L’art de la guerre, partie 1: le camouflage

Rambo a dit:

Surprendre l’ennemi avec de la peinture verte, c’est comme surprendre l’ennemi avec de la peinture brune; il ne faut pas qu’il ne s’y attendre.

Il est important de faire très gaffe aux éléments démologiques; une bonne utilisation du terrain permettra de trouver tout plein de cachettes vachement chouettes et de s’y embusquer en attendant l’ennemi, qu’il soit Viet ou Jaune.
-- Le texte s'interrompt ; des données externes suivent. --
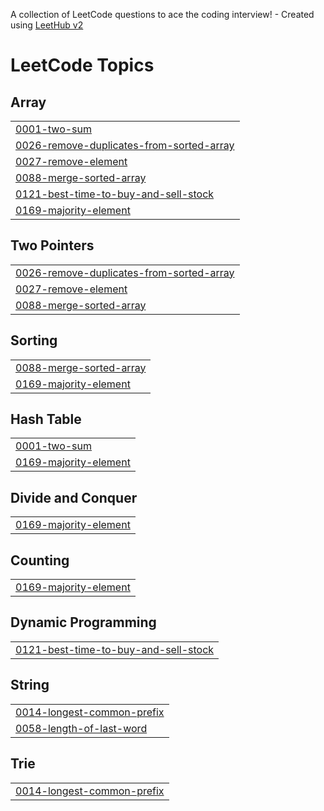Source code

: A collection of LeetCode questions to ace the coding interview! - Created using [LeetHub v2](https://github.com/arunbhardwaj/LeetHub-2.0)
<!---LeetCode Topics Start-->
# LeetCode Topics
## Array
|  |
| ------- |
| [0001-two-sum](https://github.com/Oussama-Sfiri/LeetCode_Solutions/tree/master/0001-two-sum) |
| [0026-remove-duplicates-from-sorted-array](https://github.com/Oussama-Sfiri/LeetCode_Solutions/tree/master/0026-remove-duplicates-from-sorted-array) |
| [0027-remove-element](https://github.com/Oussama-Sfiri/LeetCode_Solutions/tree/master/0027-remove-element) |
| [0088-merge-sorted-array](https://github.com/Oussama-Sfiri/LeetCode_Solutions/tree/master/0088-merge-sorted-array) |
| [0121-best-time-to-buy-and-sell-stock](https://github.com/Oussama-Sfiri/LeetCode_Solutions/tree/master/0121-best-time-to-buy-and-sell-stock) |
| [0169-majority-element](https://github.com/Oussama-Sfiri/LeetCode_Solutions/tree/master/0169-majority-element) |
## Two Pointers
|  |
| ------- |
| [0026-remove-duplicates-from-sorted-array](https://github.com/Oussama-Sfiri/LeetCode_Solutions/tree/master/0026-remove-duplicates-from-sorted-array) |
| [0027-remove-element](https://github.com/Oussama-Sfiri/LeetCode_Solutions/tree/master/0027-remove-element) |
| [0088-merge-sorted-array](https://github.com/Oussama-Sfiri/LeetCode_Solutions/tree/master/0088-merge-sorted-array) |
## Sorting
|  |
| ------- |
| [0088-merge-sorted-array](https://github.com/Oussama-Sfiri/LeetCode_Solutions/tree/master/0088-merge-sorted-array) |
| [0169-majority-element](https://github.com/Oussama-Sfiri/LeetCode_Solutions/tree/master/0169-majority-element) |
## Hash Table
|  |
| ------- |
| [0001-two-sum](https://github.com/Oussama-Sfiri/LeetCode_Solutions/tree/master/0001-two-sum) |
| [0169-majority-element](https://github.com/Oussama-Sfiri/LeetCode_Solutions/tree/master/0169-majority-element) |
## Divide and Conquer
|  |
| ------- |
| [0169-majority-element](https://github.com/Oussama-Sfiri/LeetCode_Solutions/tree/master/0169-majority-element) |
## Counting
|  |
| ------- |
| [0169-majority-element](https://github.com/Oussama-Sfiri/LeetCode_Solutions/tree/master/0169-majority-element) |
## Dynamic Programming
|  |
| ------- |
| [0121-best-time-to-buy-and-sell-stock](https://github.com/Oussama-Sfiri/LeetCode_Solutions/tree/master/0121-best-time-to-buy-and-sell-stock) |
## String
|  |
| ------- |
| [0014-longest-common-prefix](https://github.com/Oussama-Sfiri/LeetCode_Solutions/tree/master/0014-longest-common-prefix) |
| [0058-length-of-last-word](https://github.com/Oussama-Sfiri/LeetCode_Solutions/tree/master/0058-length-of-last-word) |
## Trie
|  |
| ------- |
| [0014-longest-common-prefix](https://github.com/Oussama-Sfiri/LeetCode_Solutions/tree/master/0014-longest-common-prefix) |
<!---LeetCode Topics End-->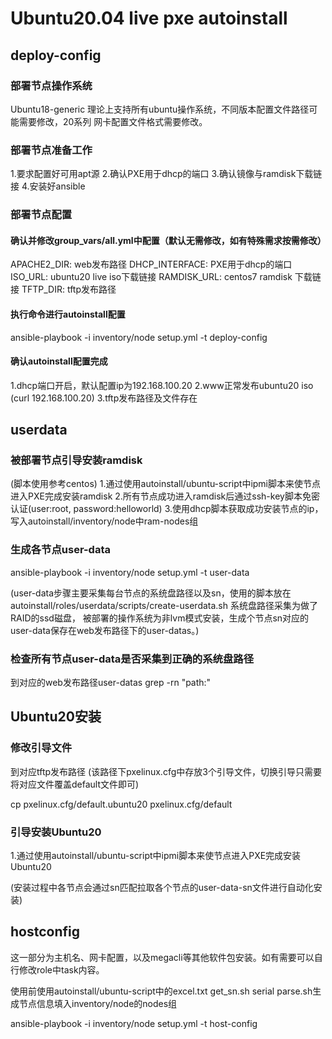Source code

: # Ubuntu20.04 live pxe autoinstall


## deploy-config

### 部署节点操作系统
Ubuntu18-generic 
理论上支持所有ubuntu操作系统，不同版本配置文件路径可能需要修改，20系列 
网卡配置文件格式需要修改。 

### 部署节点准备工作
1.要求配置好可用apt源 
2.确认PXE用于dhcp的端口 
3.确认镜像与ramdisk下载链接 
4.安装好ansible 

### 部署节点配置
#### 确认并修改group_vars/all.yml中配置（默认无需修改，如有特殊需求按需修改）

APACHE2_DIR: web发布路径 
DHCP_INTERFACE: PXE用于dhcp的端口 
ISO_URL: ubuntu20 live iso下载链接 
RAMDISK_URL: centos7 ramdisk 下载链接 
TFTP_DIR: tftp发布路径 

#### 执行命令进行autoinstall配置
ansible-playbook -i inventory/node setup.yml -t deploy-config

#### 确认autoinstall配置完成
1.dhcp端口开启，默认配置ip为192.168.100.20 
2.www正常发布ubuntu20 iso (curl 192.168.100.20) 
3.tftp发布路径及文件存在 


## userdata

### 被部署节点引导安装ramdisk
(脚本使用参考centos) 
1.通过使用autoinstall/ubuntu-script中ipmi脚本来使节点进入PXE完成安装ramdisk 
2.所有节点成功进入ramdisk后通过ssh-key脚本免密认证(user:root, password:helloworld) 
3.使用dhcp脚本获取成功安装节点的ip，写入autoinstall/inventory/node中ram-nodes组 

### 生成各节点user-data
ansible-playbook -i inventory/node setup.yml -t user-data

(user-data步骤主要采集每台节点的系统盘路径以及sn，使用的脚本放在 
autoinstall/roles/userdata/scripts/create-userdata.sh 系统盘路径采集为做了RAID的ssd磁盘， 
被部署的操作系统为非lvm模式安装，生成个节点sn对应的user-data保存在web发布路径下的user-datas。) 

### 检查所有节点user-data是否采集到正确的系统盘路径
到对应的web发布路径user-datas 
grep -rn "path:" 


## Ubuntu20安装

### 修改引导文件
到对应tftp发布路径 
(该路径下pxelinux.cfg中存放3个引导文件，切换引导只需要将对应文件覆盖default文件即可)

cp pxelinux.cfg/default.ubuntu20 pxelinux.cfg/default

### 引导安装Ubuntu20
1.通过使用autoinstall/ubuntu-script中ipmi脚本来使节点进入PXE完成安装Ubuntu20

(安装过程中各节点会通过sn匹配拉取各个节点的user-data-sn文件进行自动化安装)


## hostconfig
这一部分为主机名、网卡配置，以及megacli等其他软件包安装。如有需要可以自行修改role中task内容。

使用前使用autoinstall/ubuntu-script中的excel.txt get_sn.sh serial parse.sh生成节点信息填入inventory/node的nodes组

ansible-playbook -i inventory/node setup.yml -t host-config
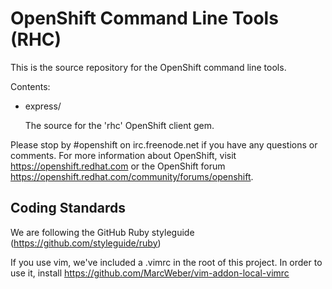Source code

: OpenShift Command Line Tools (RHC)
========

This is the source repository for the OpenShift command line tools.

Contents:

*   express/

    The source for the 'rhc' OpenShift client gem.

Please stop by #openshift on irc.freenode.net if you have any questions or
comments.  For more information about OpenShift, visit https://openshift.redhat.com
or the OpenShift forum
https://openshift.redhat.com/community/forums/openshift.

## Coding Standards
We are following the GitHub Ruby styleguide (https://github.com/styleguide/ruby)

If you use vim, we've included a .vimrc in the root of this project.
In order to use it, install https://github.com/MarcWeber/vim-addon-local-vimrc
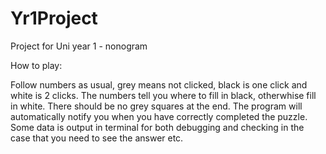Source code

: # Yr1Project
Project for Uni year 1 - nonogram

How to play:

Follow numbers as usual, grey means not clicked, black is one click and white is 2 clicks.
The numbers tell you where to fill in black, otherwhise fill in white.
There should be no grey squares at the end.
The program will automatically notify you when you have correctly completed the puzzle.
Some data is output in terminal for both debugging and checking in the case that you need to see the answer etc.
Attendre dans les buissons, derrière des gros cailloux, dans les arbres demande beaucoup de patience; c’est des positions pas confortables et bien souvent y’a des fourmis qui te gênent, ou des araignées, ou des serpents, ou t’es assis sur un de tes chargeurs, ou sur des feuilles mouillées. C’est pour ça qu’il faut squatter tous les matins, pour s’habituer à tiendre en place longtemps pour enfin zigouiller un ennemi, qu’il soit Viet ou un sale hippie de merde.

Ne pas oublier de couvrir de camouflage le visage, les bras, et même de faire du bricolage en se collant des feuilles sur les épaules ou la tête.

C’était mon exposé sur comment bien se camoufler.